Looking at the correlation matrix for the 307 census tracks in Milwaukee County, one can see a range of correlations pertaining to the racial demographics, education, and socio-economic factors within the county. The trend that is displayed in these correlations paints a general picture of segregation and inequality. To exemplify this overall trend within the county, it is important to pay attention to the observable correlation between the variables presented in figure 3 below. The first correlation that shows a degree of segregation is shown in the strong-negative correlation between percent black people/census track and percent white people/census track (-.887). Subsequently, there is a strong positive correlation between percent black people/census track and percent below poverty level/ track (.668). When looking at the same comparison for white people though, you see the opposite trend of a strong negative correlation correlation (-.767). These three correlations previously commented on indicate that on track to track basis, that if there is a high percent of white people in the track, there is a high probability of there being a low percentage of black people and a low percentage of people below the poverty line.

figure 3

Part 3: Spatial Autocorrelation - Introduction

For this section, the TEC is asking to find any patterns in voting demographics for elections that occurred in 1980 within the state of Texas. The data you have been given for these two election periods is the overall voter turnout and the percent of the democratic vote, per county. subsequent to this electoral data, data was also downloaded that contained the total population of Hispanics per Texas County in 2010. The goal is to report back if voting patterns have changed in the past 20 years; and if so, how? The null hypotheses that we are testing is if there is no change in voting patterns between 1980 and 2008, and the alternative hypotheses being that there is a difference between in voting trends between these two years.

Methods

Spatial Auto correlation is a tool that is used if one is trying to see how a single variable changes over a given area if the data is in a continuous format. Following Tobler's first law of geography, that things closer together are more related and interconnected than things further away, spatial auto correlation than allows one to create a much more useful concise statistical picture of how a variable undergoes variation over a given space. Most other statistical methods are based on the assumption that the values of observations in each observation, occur independent of one another. Spatial autocorreltaion allows you to see what areas show clusters where there are significantly high values of your variable, clusters of significantly low, and areas where there are hi values surrounded by low, or low values surrounded by hi.
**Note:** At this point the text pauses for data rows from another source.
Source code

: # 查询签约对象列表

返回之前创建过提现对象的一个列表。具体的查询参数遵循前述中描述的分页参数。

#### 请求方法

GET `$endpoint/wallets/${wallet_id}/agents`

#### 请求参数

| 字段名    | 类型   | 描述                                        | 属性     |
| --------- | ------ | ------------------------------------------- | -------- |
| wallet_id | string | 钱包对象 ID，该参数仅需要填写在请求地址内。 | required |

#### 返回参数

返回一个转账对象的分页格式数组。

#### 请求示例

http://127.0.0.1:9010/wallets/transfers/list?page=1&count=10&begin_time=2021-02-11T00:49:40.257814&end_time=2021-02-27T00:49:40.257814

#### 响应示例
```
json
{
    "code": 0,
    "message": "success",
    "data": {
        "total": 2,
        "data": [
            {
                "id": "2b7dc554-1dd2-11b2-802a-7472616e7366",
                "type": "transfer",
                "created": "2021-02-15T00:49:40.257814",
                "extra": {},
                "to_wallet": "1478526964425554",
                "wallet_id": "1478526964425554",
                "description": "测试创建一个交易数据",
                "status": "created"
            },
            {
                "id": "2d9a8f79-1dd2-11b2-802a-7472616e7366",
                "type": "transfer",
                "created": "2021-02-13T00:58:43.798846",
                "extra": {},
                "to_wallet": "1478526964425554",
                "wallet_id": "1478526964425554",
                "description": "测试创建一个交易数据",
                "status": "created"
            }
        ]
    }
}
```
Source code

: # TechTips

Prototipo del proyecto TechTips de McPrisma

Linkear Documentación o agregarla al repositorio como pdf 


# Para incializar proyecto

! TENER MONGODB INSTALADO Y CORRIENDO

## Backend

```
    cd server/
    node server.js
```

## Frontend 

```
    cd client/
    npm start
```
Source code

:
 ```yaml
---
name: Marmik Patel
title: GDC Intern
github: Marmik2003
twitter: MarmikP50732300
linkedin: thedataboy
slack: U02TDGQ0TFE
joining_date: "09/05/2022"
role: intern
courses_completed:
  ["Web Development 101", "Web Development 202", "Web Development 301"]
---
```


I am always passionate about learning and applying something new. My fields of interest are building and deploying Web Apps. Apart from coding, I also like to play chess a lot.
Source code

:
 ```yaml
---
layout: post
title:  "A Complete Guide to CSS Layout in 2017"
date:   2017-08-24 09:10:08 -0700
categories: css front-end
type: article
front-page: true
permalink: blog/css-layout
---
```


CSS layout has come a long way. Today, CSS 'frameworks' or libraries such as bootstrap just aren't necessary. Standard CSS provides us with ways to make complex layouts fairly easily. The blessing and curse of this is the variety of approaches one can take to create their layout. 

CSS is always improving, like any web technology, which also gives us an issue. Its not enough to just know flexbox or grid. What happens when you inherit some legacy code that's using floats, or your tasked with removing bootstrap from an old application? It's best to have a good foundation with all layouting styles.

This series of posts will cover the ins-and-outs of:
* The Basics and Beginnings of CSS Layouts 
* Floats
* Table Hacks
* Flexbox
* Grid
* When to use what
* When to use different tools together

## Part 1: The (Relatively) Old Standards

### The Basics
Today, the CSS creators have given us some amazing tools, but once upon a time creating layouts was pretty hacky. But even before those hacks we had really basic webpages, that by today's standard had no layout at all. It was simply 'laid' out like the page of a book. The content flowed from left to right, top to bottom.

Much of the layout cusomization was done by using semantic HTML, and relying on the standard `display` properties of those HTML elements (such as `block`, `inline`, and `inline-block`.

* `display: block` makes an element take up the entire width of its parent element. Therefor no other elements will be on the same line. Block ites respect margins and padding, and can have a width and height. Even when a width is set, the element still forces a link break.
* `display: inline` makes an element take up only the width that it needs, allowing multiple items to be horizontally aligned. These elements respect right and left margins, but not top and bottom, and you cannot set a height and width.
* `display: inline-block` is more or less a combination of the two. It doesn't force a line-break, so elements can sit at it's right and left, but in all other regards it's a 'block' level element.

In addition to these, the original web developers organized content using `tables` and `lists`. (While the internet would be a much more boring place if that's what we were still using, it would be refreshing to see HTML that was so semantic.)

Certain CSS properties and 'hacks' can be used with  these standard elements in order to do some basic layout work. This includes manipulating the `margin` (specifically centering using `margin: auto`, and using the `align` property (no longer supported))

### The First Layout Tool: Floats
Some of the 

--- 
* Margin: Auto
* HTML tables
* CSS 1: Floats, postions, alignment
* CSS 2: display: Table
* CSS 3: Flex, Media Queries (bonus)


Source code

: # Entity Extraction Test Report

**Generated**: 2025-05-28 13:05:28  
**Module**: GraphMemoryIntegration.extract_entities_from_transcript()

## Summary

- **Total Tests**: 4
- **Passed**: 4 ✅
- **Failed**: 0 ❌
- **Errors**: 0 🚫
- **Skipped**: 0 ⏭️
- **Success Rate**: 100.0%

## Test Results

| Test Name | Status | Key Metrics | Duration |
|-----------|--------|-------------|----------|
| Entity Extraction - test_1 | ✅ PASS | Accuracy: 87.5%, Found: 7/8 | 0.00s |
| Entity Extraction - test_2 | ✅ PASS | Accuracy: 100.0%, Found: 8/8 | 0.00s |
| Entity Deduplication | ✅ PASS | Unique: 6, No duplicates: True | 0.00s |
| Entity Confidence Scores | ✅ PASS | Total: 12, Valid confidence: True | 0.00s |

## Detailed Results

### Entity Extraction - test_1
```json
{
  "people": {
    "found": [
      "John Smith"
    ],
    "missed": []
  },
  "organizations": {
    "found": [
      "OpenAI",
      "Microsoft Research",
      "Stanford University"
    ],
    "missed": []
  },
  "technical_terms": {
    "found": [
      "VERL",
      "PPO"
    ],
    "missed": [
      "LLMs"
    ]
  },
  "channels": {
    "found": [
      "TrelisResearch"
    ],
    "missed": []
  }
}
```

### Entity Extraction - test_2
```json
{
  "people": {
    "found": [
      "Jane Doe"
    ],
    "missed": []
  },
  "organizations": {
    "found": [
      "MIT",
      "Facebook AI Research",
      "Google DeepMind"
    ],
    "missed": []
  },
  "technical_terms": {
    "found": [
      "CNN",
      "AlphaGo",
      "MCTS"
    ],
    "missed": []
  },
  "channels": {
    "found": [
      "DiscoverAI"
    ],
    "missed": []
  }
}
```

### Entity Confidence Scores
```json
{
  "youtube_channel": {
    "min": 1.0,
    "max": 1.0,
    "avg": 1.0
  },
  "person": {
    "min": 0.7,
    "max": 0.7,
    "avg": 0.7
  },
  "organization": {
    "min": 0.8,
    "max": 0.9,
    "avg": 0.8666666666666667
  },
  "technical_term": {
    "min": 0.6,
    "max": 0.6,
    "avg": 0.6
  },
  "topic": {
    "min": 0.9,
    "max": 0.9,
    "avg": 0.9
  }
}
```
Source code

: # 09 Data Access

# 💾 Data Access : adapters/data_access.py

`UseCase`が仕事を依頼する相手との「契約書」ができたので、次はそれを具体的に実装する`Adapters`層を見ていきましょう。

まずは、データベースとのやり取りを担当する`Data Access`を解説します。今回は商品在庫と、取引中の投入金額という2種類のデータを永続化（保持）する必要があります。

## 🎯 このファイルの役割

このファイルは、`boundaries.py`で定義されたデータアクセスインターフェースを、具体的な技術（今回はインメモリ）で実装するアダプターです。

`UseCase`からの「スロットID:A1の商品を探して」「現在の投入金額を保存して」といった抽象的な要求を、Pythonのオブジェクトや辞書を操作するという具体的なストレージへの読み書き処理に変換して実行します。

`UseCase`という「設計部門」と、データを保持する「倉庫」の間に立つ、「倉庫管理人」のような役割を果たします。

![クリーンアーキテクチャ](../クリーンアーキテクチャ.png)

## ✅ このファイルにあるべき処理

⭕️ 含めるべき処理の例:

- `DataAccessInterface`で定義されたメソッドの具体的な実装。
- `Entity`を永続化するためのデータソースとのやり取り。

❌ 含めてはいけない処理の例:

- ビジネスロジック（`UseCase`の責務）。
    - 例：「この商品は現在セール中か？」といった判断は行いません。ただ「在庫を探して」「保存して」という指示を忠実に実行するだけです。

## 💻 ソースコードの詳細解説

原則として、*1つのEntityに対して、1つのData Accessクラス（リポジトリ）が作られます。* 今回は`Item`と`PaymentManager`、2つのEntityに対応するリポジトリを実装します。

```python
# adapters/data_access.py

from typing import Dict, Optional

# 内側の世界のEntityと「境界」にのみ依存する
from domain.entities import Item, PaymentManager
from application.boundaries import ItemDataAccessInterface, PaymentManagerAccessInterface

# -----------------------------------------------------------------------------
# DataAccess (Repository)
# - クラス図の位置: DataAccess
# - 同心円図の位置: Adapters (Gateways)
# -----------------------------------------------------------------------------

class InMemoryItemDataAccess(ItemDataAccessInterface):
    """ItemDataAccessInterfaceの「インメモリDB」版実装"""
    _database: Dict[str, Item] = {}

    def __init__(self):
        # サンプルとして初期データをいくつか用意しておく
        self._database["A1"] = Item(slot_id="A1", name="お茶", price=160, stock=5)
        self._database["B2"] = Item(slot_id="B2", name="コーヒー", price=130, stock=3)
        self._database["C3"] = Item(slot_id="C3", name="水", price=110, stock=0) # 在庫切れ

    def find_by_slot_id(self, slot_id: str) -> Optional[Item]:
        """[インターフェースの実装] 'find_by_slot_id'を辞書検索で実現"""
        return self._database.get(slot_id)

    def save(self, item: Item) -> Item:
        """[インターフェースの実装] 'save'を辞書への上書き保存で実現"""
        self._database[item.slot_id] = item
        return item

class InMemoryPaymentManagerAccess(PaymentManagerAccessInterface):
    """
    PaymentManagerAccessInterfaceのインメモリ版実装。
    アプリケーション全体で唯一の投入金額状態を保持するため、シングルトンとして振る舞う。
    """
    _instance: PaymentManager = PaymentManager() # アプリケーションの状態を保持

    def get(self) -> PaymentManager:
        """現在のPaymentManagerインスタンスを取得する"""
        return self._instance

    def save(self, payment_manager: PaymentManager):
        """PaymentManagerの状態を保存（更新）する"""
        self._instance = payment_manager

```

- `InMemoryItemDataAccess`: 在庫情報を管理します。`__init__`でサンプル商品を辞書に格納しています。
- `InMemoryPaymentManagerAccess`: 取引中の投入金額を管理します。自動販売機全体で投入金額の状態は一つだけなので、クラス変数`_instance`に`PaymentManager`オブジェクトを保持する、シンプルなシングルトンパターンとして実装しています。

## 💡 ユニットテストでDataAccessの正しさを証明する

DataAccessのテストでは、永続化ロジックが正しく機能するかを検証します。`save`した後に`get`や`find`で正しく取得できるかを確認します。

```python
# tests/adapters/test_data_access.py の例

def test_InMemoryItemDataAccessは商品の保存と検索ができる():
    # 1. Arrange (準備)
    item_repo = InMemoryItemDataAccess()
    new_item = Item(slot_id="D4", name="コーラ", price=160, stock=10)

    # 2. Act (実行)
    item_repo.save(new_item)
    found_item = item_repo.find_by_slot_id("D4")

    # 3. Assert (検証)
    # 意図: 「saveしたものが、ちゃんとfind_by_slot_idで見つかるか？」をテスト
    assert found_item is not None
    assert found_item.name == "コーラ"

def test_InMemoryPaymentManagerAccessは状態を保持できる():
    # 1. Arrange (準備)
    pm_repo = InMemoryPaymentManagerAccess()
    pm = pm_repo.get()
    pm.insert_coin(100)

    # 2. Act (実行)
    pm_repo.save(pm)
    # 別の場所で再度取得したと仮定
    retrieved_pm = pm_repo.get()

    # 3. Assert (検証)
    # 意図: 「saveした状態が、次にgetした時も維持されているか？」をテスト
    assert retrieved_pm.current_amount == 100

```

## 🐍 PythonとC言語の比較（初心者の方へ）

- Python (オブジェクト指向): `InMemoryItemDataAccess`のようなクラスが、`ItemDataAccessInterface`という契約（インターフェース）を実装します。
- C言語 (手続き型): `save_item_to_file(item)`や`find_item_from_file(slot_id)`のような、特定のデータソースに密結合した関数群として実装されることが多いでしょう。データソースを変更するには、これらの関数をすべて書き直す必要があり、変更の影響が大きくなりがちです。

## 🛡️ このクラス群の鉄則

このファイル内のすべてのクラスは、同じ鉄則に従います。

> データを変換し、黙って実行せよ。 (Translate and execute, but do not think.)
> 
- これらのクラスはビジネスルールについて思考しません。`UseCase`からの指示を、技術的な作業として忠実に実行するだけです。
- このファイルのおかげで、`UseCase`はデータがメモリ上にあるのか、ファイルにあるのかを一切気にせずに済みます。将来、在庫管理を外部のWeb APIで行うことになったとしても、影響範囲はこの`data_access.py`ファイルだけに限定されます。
The value used to measure of the degree of autocorrelation in this study is Moran's I. Moran's I is applied to the zones or point where the autocorrelation is being conducted, and provides you with a number between -1 to 1. The closer Moran's I is to 1, the more clustered the the the data is. The direction (+/-) tells you if there is clustering (+) or if there isn't (-).

To visually comprehend how the spatial distribution of Hispanic populations and democratic voters, LISA auto-correlation maps were created to show areas of Texas where clustering is occurring, where it is not, and where out-lier counties are. In order to create these maps, a spatial weight must be created within Opengeoda. The spatial weight that was created was based off of shared border length. as a result, Larger counties which had more a large boarder perimeter, and a large amount of smaller counties around it were given a heavier weight than smaller counties. This addition of a spatial weight to the auto correlation provides a spatial element that helps create areas of clustered similarities.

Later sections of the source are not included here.